VERMONT TERROIR: INVESTIGATING THE RELATIONSHIP BETWEEN MAPLE SYRUP CHEMISTRY AND BEDROCK LITHOLOGY
Eighteen small-scale producers were chosen from across Vermont, distributed on three bedrock types: limestone, shale, and pelitic schist. None of the producers blend their syrups, and all utilize sap collected from a spatially restricted stand of sugar maples (known as a sugarbush). Sap and syrup samples were collected on three consecutive days from each sugarbush and were analyzed using ICP-AES following chemical digestion. Samples collected on different days, from different sugarbushes, and from different rock types exhibit a high degree of variability in chemical composition. However, concentrations of Ca, K, Mg, and Si are greatest in samples from sugarbushes over limestone, and lowest in those from schist. Using the Kruskal-Wallis test, differences in Ba, Ca, K, Mg, Si, and Sr concentration are highly significant (P < 0.05) in sap samples derived from sugarbushes over the three rocks types.
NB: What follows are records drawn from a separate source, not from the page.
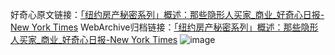 好奇心原文链接：[「纽约房产秘密系列」概述：那些隐形人买家_商业_好奇心日报-New York Times](https://www.qdaily.com/articles/6047.html)
WebArchive归档链接：[「纽约房产秘密系列」概述：那些隐形人买家_商业_好奇心日报-New York Times](http://web.archive.org/web/20190623165856/https://www.qdaily.com/articles/6047.html)
![image](http://ww3.sinaimg.cn/large/007d5XDply1g3w9i35larj30rvcmxu0x)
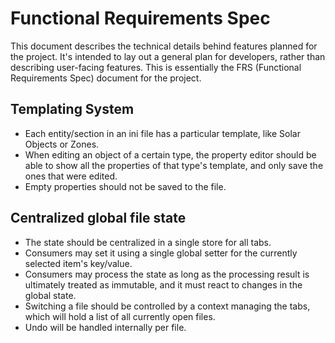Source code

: # Functional Requirements Spec
This document describes the technical details behind features planned for the project. It's intended to lay out a general plan for developers, rather than describing user-facing features. This is essentially the FRS (Functional Requirements Spec) document for the project.

## Templating System
- Each entity/section in an ini file has a particular template, like Solar Objects or Zones. 
- When editing an object of a certain type, the property editor should be able to show all the properties of that type's template, and only save the ones that were edited. 
- Empty properties should not be saved to the file.

## Centralized global file state
- The state should be centralized in a single store for all tabs.
- Consumers may set it using a single global setter for the currently selected item's key/value.
- Consumers may process the state as long as the processing result is ultimately treated as immutable, and it must react to changes in the global state.
- Switching a file should be controlled by a context managing the tabs, which will hold a list of all currently open files.
- Undo will be handled internally per file.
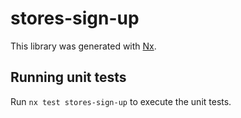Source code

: # stores-sign-up

This library was generated with [Nx](https://nx.dev).

## Running unit tests

Run `nx test stores-sign-up` to execute the unit tests.
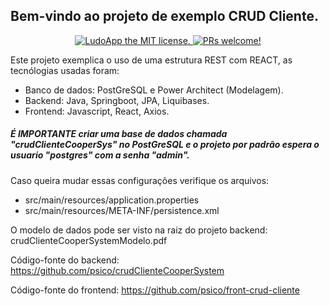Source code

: ## Bem-vindo ao projeto de exemplo CRUD Cliente.
<p align="center">
  <a href="https://github.com/psico/ludo-app/blob/master/LICENSE">
    <img src="https://img.shields.io/badge/license-MIT-blue.svg" alt="LudoApp the MIT license." />
  </a>
  <a href="https://github.com/psico/ludo-app">
    <img src="https://img.shields.io/badge/PRs-welcome-brightgreen.svg" alt="PRs welcome!" />
  </a>
</p>

Este projeto exemplica o uso de uma estrutura REST com REACT, as tecnólogias usadas foram:
- Banco de dados: PostGreSQL e Power Architect (Modelagem).
- Backend: Java, Springboot, JPA, Liquibases.
- Frontend: Javascript, React, Axios.


##### É IMPORTANTE criar uma base de dados chamada "crudClienteCooperSys" no PostGreSQL e o projeto por padrão espera o usuario "postgres" com a senha "admin".
Caso queira mudar essas configurações verifique os arquivos:
- src/main/resources/application.properties
- src/main/resources/META-INF/persistence.xml

O modelo de dados pode ser visto na raiz do projeto backend:
crudClienteCooperSystemModelo.pdf

Código-fonte do backend: 
https://github.com/psico/crudClienteCooperSystem

Código-fonte do frontend: 
https://github.com/psico/front-crud-cliente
In syrups, differences in the amount of Mg and Si are highly significant, while differences in Ca and K are notable (P ~ 0.10). The disparity may reflect the influence of specific processing techniques and will be examined in future research.
Preliminary results from this study suggest that bedrock type contributes to the diversity and uniqueness of maple syrup produced in different areas. Future work will focus on additional local factors that may influence syrup composition and will examine the possibility of linkages between chemical composition and syrup flavor profile.